Copernicus was born Mikolaj Kopernik on 19 Feb 1473 in Toruń, in what was then called Polish Prussia (Poland).  He spent three years studying at the cathedral school of Wloclawek, after which he entered the University of Kraków.  There he studied Latin, mathematics, geography, philosophy and astronomy, although the astronomy courses of the day were geared more to casting horoscopes and calculating the dates of holy festivals and didn’t have much in common with modern astronomy at all.

It was at this time that Kopernik began using the Latin form of his name: Copernicus.  He left the university after four years, and returned home.  When his uncle learned of his academic leanings, he advised him to enter the clergy, as this line of work would grant him the time and the resources to indulge his intellectual interests.  To get the necessary qualifications, he moved to Italy and enrolled in the University of Bologna, for a degree in canon law.  Happily for him, he managed to find accommodation with a professor of astronomy, and assisted him with his research and observations.  Over the years he would return home, accept positions within the church, and return to study further, but never completed his religious studies and never graduated.  He faced increasing pressure from the Church to qualify as a priest and do the work they were paying him for, and he continued to fob them off while pursuing his true passion as an astronomer.  Even when they threatened to fire him and cut off his income, he found more excuses to allow him to continue observing and working on his new theories.

Note that, in opposition to the modern scientific method, these axioms were not explained carefully from observed data.  Instead, they were stated out at the beginning as a set of initial assumptions, and Copernicus then based the rest of the book on that foundation.  He did include the following note, however: “Here, for the sake of brevity, I have thought it desirable to omit the mathematical demonstrations intended for my larger work”, referring to his lasting legacy: De Revolutionibus Orbium Coelestium

Although the Little Commentary was not widely distributed, he did manage to establish quite a reputation as an astronomer.  When Pope Gregory appealed to experts to help bring the calendar back in line with the motions of the heavens (the old Julian calendar having slipped out of sync by more than a week by that point), Copernicus was one of those experts (He turned the offer down, though).
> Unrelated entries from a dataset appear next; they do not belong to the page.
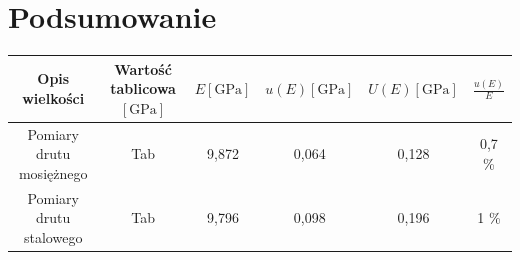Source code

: \documentclass [a4paper,11pt]{article}
\begin{document}
	
	
	\section{Podsumowanie}
	
	\begin{center}
		\begin{tabular}{|c|c|c|c|c|c|}
			\hline Opis wielkości & Wartość tablicowa $\left[ \text{GPa} \right]$ & $E \left[ \text{GPa} \right]$ & $u(E) \left[ \text{GPa} \right]$ & $U(E) \left[ \text{GPa} \right]$ & $ \frac{u(E)}{E} $\\
			\hline Pomiary drutu mosiężnego & Tab & 9,872 & 0,064  & 0,128 & 0,7 \% \\ 
			\hline Pomiary drutu stalowego & Tab & 9,796  & 0,098  & 0,196 &  1 \%\\ 
			\hline 
		\end{tabular} 
	\end{center}
\end{document}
Sadly, Copernicus worked in isolation from other astronomers and was kept busy with earthly matters.  As a result, his theories developed slowly and it wasn’t until shortly before he died that his famous De Revolutionibus Orbium Coelestium was finally published.  In fact, were it not for the encouragement of one Georg Joachim Rheticus, a young professor of mathematics and astronomy at the University of Wittenberg, De Revolutionibus might never have been published at all.  De Revolutionibus was a more complete treatment of Copernicus’s theories than what was in the Little Commentary, and included the mathematical proofs which had been promised in that volume

In a bizarre twist of fate, Rheticus was tasked to deliver the manuscript to the printers, but was unable to stay and supervise the process.  He delegated the job to Andreas Osiander, a Lutheran theologian.  Osiander seemed a good choice, since he had a lot of experience with printing mathematical texts, and had spoken with Copernicus for years about his work.  Unfortunately, much of his correspondence was an attempt to save Copernicus from persecution from the peripatetics (followers of Aristotle) and theologians, by suggesting that he present the work as nothing more than a fanciful idea: Something clever, but not to be taken seriously.  Copernicus always refused to take this advice, so when Osiander found the manuscript in his hands, he took the opportunity to write an introduction and insert it into the text as if it were part of the original manuscript.  The introduction explained that the theories in the book weren’t meant to be taken as a truthful description of the universe, but merely a mathematical model which could be used to accurately calculate the motions of the planets.  It would take 50 years for this deception to be publicly be revealed, but it seems likely that the book would have had a much harsher reception without it.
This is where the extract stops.